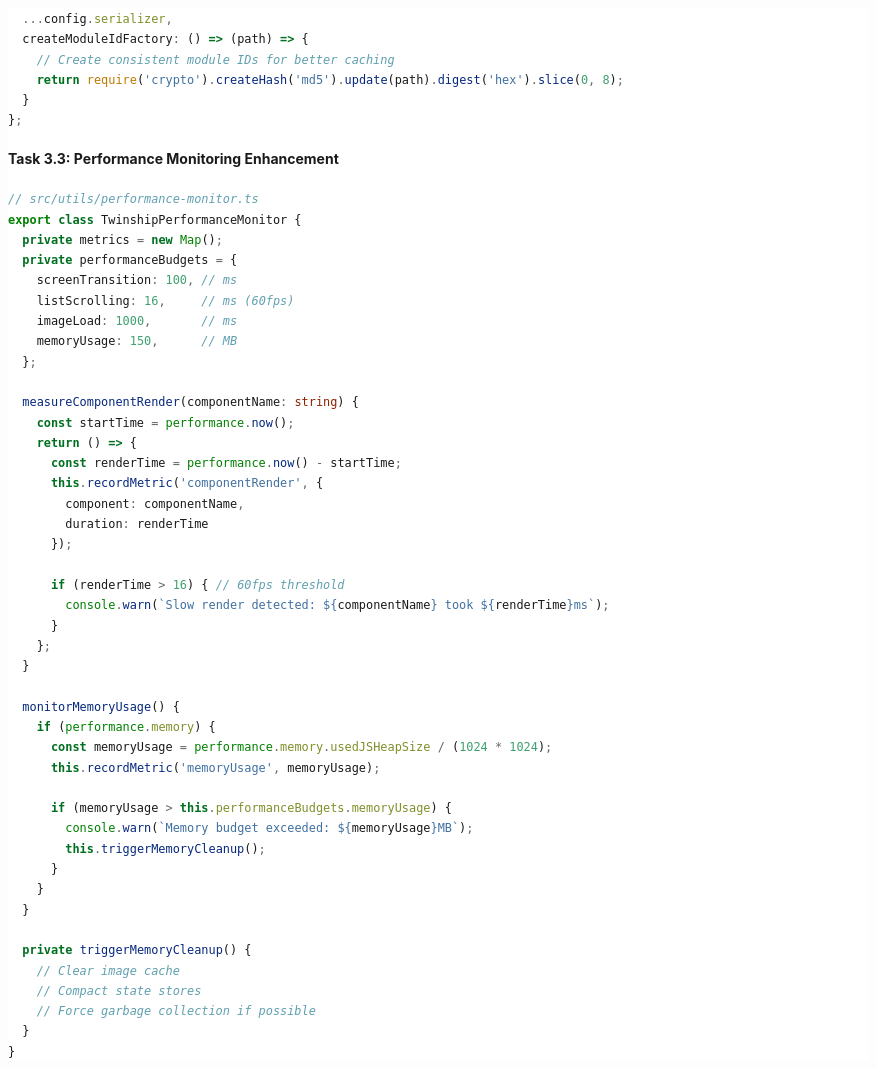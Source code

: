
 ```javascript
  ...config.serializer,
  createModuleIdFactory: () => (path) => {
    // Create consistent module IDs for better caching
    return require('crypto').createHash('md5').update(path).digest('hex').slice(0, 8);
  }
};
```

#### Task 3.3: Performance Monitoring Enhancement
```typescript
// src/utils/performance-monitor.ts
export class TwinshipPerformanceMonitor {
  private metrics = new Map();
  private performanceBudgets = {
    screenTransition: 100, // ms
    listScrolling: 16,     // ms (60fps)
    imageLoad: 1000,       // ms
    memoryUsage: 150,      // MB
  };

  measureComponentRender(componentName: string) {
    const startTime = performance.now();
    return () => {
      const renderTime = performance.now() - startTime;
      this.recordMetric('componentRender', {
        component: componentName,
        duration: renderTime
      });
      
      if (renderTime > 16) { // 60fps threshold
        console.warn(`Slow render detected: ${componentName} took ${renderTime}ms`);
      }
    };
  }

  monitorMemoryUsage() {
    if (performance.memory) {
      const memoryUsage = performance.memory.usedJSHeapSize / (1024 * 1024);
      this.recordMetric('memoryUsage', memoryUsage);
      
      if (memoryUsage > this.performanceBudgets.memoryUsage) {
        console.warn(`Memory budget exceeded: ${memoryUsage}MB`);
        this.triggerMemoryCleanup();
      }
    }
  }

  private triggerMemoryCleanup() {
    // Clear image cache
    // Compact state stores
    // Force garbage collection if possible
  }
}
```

--

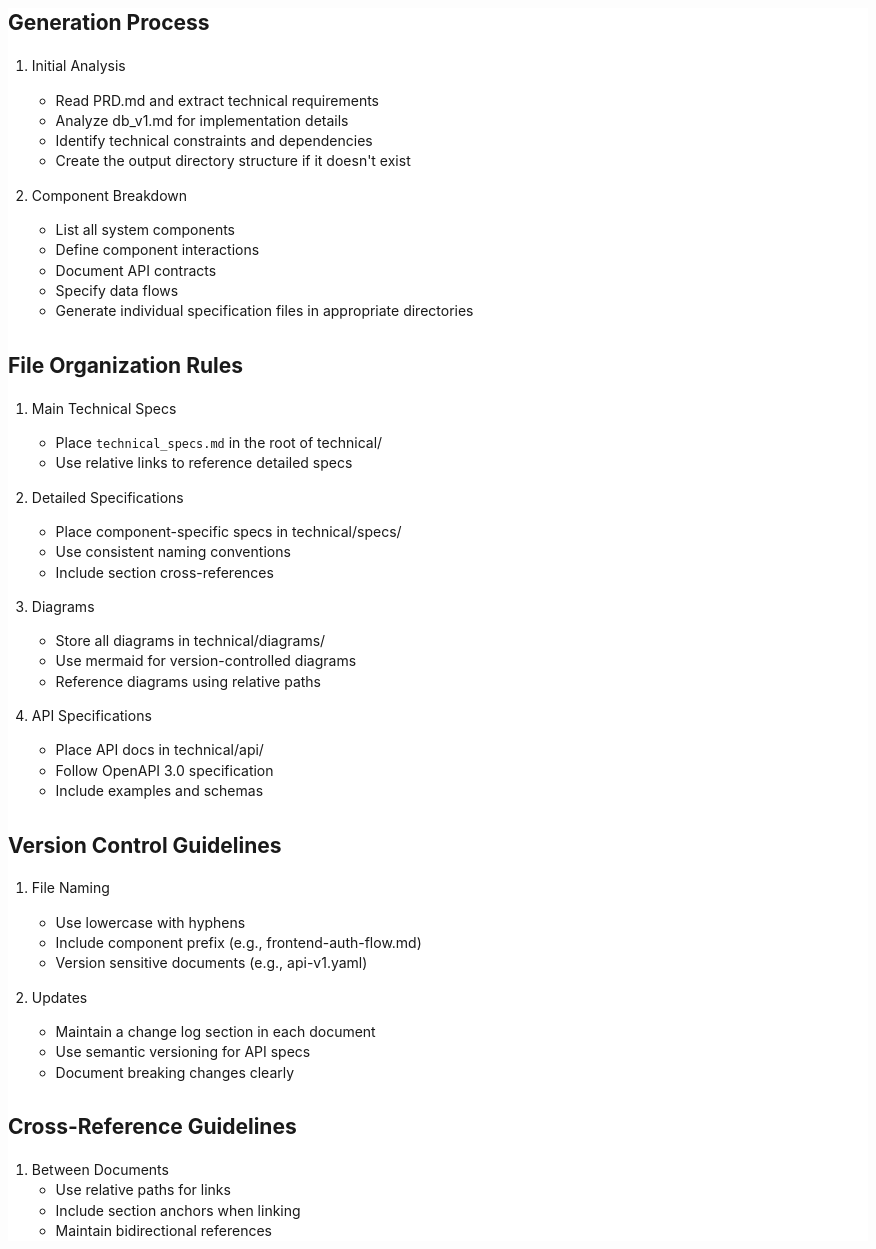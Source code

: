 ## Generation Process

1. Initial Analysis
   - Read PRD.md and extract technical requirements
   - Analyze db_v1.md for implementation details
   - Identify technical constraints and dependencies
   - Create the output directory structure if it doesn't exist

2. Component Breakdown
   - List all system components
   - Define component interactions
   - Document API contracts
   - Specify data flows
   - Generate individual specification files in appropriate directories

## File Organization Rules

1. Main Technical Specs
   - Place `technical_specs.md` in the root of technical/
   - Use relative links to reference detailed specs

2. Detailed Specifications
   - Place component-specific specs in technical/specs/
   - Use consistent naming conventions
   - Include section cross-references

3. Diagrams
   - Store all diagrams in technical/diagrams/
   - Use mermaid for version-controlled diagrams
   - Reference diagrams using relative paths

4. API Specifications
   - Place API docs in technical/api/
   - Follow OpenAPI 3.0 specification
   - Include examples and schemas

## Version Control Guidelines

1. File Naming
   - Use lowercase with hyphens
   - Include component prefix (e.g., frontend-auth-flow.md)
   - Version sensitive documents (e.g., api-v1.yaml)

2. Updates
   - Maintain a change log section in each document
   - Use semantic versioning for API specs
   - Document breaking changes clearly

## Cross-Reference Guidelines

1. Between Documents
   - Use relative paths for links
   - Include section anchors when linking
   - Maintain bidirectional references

--

Description of the task: All lines in the preceding records that hold the word "links" need to be copied.

Answer for the task:
   - Use relative links to reference detailed specs
   - Use relative paths for links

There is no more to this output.